Il cinema napoletano in cattedra ai David di Donatello 2022

Domani sera (diretta su Rai Uno dalle 21.25) negli studi di Cinecittà per la cerimonia di premiazione della 67esima edizione dei David di Donatello ancora una volta ci sarà una predominante partecipazione napoletana che ribadisce l’attuale primato partenopeo nel settore dell’audiovisivo.

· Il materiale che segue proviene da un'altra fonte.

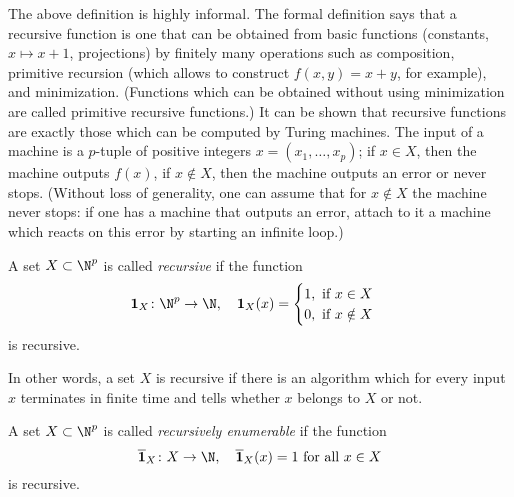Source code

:\begin{page}

The above definition is highly informal.
The formal definition says that a recursive function is one that can be obtained from basic functions
(constants, $x \mapsto x+1$, projections) by finitely many operations such as composition,
primitive recursion (which allows to construct $f(x,y) = x+y$, for example), and minimization.
(Functions which can be obtained without using minimization are called primitive recursive functions.)
It can be shown that recursive functions are exactly those which can be computed by Turing machines.
The input of a machine is a $p$-tuple of positive integers $x = (x_1, \ldots, x_p)$;
if $x \in X$, then the machine outputs $f(x)$, if $x \notin X$, then the machine outputs an error or never stops.
(Without loss of generality, one can assume that for $x \notin X$ the machine never stops: if one has a machine that outputs an error,
attach to it a machine which reacts on this error by starting an infinite loop.)



\end{page}

\begin{page}

\begin{dfn}
A set $X \subset \N^p$ is called \emph{recursive} if the function
\[
\mathbf{1}_X \colon \N^p \to \N, \quad \mathbf{1}_X(x) =
\begin{cases}
1, \text{ if }x \in X\\
0, \text{ if }x \notin X
\end{cases}
\]
is recursive.
\end{dfn}

\end{page}

\begin{page}

In other words, a set $X$ is recursive if there is an algorithm which for every input $x$ terminates in finite time and tells whether $x$ belongs to $X$ or not.


\end{page}

\begin{page}

\begin{dfn}
A set $X \subset \N^p$ is called \emph{recursively enumerable} if the function
\[
\overline{\mathbf{1}}_X \colon X \to \N, \quad \overline{\mathbf{1}}_X(x) = 1 \text{ for all }x \in X
\]
is recursive.
\end{dfn}

\end{page}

Ed in particolare, oltre alle 38 candidature napoletane alla prestigiosa statuetta, ci sono ben 12 candidature dei ‘grandi maestri’ del cinema che da anni fanno parte del corpo docenti della Torre della Comunicazione dell’Università Suor Orsola Benincasa di Napoli, il più grande polo delle scienze della comunicazione e dello spettacolo nel Mezzogiorno.

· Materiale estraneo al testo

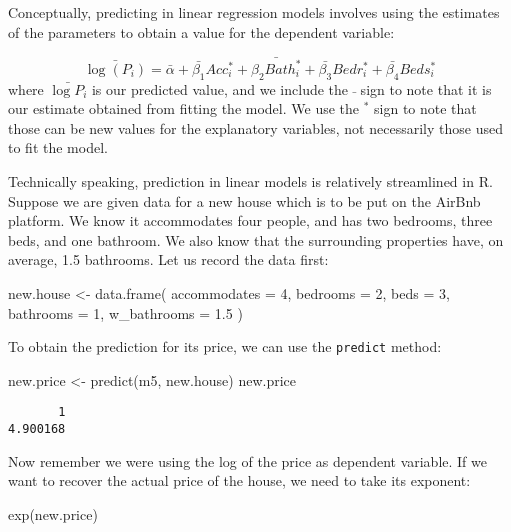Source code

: \documentclass[
  letterpaper,
  krantz2]{style/krantz}
\newenvironment{Shaded}{\begin{snugshade}}{\end{snugshade}}
\newcommand{\AttributeTok}[1]{\textcolor[rgb]{0.40,0.45,0.13}{#1}}
\newcommand{\DecValTok}[1]{\textcolor[rgb]{0.68,0.00,0.00}{#1}}
\newcommand{\FloatTok}[1]{\textcolor[rgb]{0.68,0.00,0.00}{#1}}
\newcommand{\FunctionTok}[1]{\textcolor[rgb]{0.28,0.35,0.67}{#1}}
\newcommand{\NormalTok}[1]{\textcolor[rgb]{0.00,0.23,0.31}{#1}}
\newcommand{\OtherTok}[1]{\textcolor[rgb]{0.00,0.23,0.31}{#1}}
\begin{document}
Conceptually, predicting in linear regression models involves using the
estimates of the parameters to obtain a value for the dependent
variable:

\[
\bar{\log(P_i)} = \bar{\alpha} + \bar{\beta_1} Acc_i^* + \bar{\beta_2 Bath_i^*} + \bar{\beta_3} Bedr_i^* + \bar{\beta_4} Beds_i^*
\] where \(\bar{\log{P_i}}\) is our predicted value, and we include the
\(\bar{}\) sign to note that it is our estimate obtained from fitting
the model. We use the \(^*\) sign to note that those can be new values
for the explanatory variables, not necessarily those used to fit the
model.

Technically speaking, prediction in linear models is relatively
streamlined in R. Suppose we are given data for a new house which is to
be put on the AirBnb platform. We know it accommodates four people, and
has two bedrooms, three beds, and one bathroom. We also know that the
surrounding properties have, on average, 1.5 bathrooms. Let us record
the data first:

\begin{Shaded}
\begin{Highlighting}[]
\NormalTok{new.house }\OtherTok{\textless{}{-}} \FunctionTok{data.frame}\NormalTok{(}
  \AttributeTok{accommodates =} \DecValTok{4}\NormalTok{, }
  \AttributeTok{bedrooms =} \DecValTok{2}\NormalTok{,}
  \AttributeTok{beds =} \DecValTok{3}\NormalTok{,}
  \AttributeTok{bathrooms =} \DecValTok{1}\NormalTok{,}
  \AttributeTok{w\_bathrooms =} \FloatTok{1.5}
\NormalTok{)}
\end{Highlighting}
\end{Shaded}

To obtain the prediction for its price, we can use the \texttt{predict}
method:

\begin{Shaded}
\begin{Highlighting}[]
\NormalTok{new.price }\OtherTok{\textless{}{-}} \FunctionTok{predict}\NormalTok{(m5, new.house)}
\NormalTok{new.price}
\end{Highlighting}
\end{Shaded}

\begin{verbatim}
       1 
4.900168 
\end{verbatim}

Now remember we were using the log of the price as dependent variable.
If we want to recover the actual price of the house, we need to take its
exponent:

\begin{Shaded}
\begin{Highlighting}[]
\FunctionTok{exp}\NormalTok{(new.price)}
\end{Highlighting}
\end{Shaded}
\end{document}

Ben tre (miglior film, regia e sceneggiatura originale) le nomination ai David per Leonardo Di Costanzo, regista di Ariaferma, film rivelazione del 2021, e docente di Regia cinematografica e televisiva al Corso di laurea magistrale in “Scienze dello spettacolo e dei media. Linguaggi, Interpretazione e Visioni del Reale (LIVRe)” del Suor Orsola. Tre sono le nomination personali anche per Mario Martone (ben 13 quelle complessive per il suo Qui rido io). Il regista napoletano che sta portando al successo il teatro napoletano anche sul grande schermo con l’Università Suor Orsola Benincasa ha un rapporto decisamente speciale.

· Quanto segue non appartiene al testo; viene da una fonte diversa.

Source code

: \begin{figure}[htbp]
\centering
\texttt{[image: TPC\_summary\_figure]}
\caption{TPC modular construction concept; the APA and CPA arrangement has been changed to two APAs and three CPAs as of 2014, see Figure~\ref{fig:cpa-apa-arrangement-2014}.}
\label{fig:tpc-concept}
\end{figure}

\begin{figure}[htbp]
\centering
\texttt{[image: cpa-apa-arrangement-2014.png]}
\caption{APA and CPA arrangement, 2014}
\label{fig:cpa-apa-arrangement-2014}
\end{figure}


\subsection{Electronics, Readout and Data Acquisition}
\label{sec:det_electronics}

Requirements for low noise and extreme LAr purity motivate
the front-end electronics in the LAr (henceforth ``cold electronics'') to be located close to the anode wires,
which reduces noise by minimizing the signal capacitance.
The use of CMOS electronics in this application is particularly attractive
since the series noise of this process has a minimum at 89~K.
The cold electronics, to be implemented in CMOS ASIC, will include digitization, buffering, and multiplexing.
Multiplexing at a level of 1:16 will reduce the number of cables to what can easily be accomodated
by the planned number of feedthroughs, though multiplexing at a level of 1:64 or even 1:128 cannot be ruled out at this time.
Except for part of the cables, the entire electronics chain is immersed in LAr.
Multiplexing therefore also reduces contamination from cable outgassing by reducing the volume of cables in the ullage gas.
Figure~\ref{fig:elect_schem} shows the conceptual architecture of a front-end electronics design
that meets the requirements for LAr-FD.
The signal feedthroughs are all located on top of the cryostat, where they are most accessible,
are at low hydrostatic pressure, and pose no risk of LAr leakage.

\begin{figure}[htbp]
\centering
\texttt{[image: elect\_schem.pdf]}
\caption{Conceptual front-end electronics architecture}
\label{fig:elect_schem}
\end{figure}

L’antica cittadella monastica di Suor Orsola è stata per settimane nel 2016 il set di uno dei suoi film più apprezzati: Il giovane favoloso. Pochi mesi fa Martone al Suor Orsola è stato insignito del prestigioso Premio BPER Napoli proprio “per aver ridisegnato l’identità napoletana attraverso i linguaggi del Teatro e del Cinema”. Ed al Suor Orsola Martone già nel 2014 nella laudatio per la laurea honoris causa in Imprenditoria e Creatività per Cinema, Teatro e Televisione al suo grande maestro Ugo Gregoretti aveva ‘disegnato’ gli scenari del futuro del cinema napoletano “attento al linguaggio dei giovani e proiettato alle grandi occasioni offerte dalle nuove tecnologie”.

Quegli scenari che quasi dieci anni dopo registrano ormai un successo planetario per il cinema napoletano e la produzione cinematografica a Napoli. “Il successo del cinema napoletano ed il successo di Napoli e della Campania come luogo attrattivo di importanti e numerose produzioni cinematografiche – sottolinea il Rettore del Suor Orsola, Lucio d’Alessandrotrova le sue principali radici in quel nuovo contesto normativo, amministrativo e di progettazione culturale con cui la Regione Campania ha effettuato uno straordinario investimento sul cinema e per il cinema del quale si raccolgono ora importanti frutti non solo in termini di prestigiosi riconoscimenti ma anche in termini di indotto economico. Un sistema virtuoso nel quale negli ultimi anni si sono inseriti tanti giovani che abbiamo formato nei nostri corsi di laurea e nei master post laurea dedicati alle scienze dello spettacolo con una particolare attenzione proprio alla progettazione culturale innovativa ed al management della produzione”.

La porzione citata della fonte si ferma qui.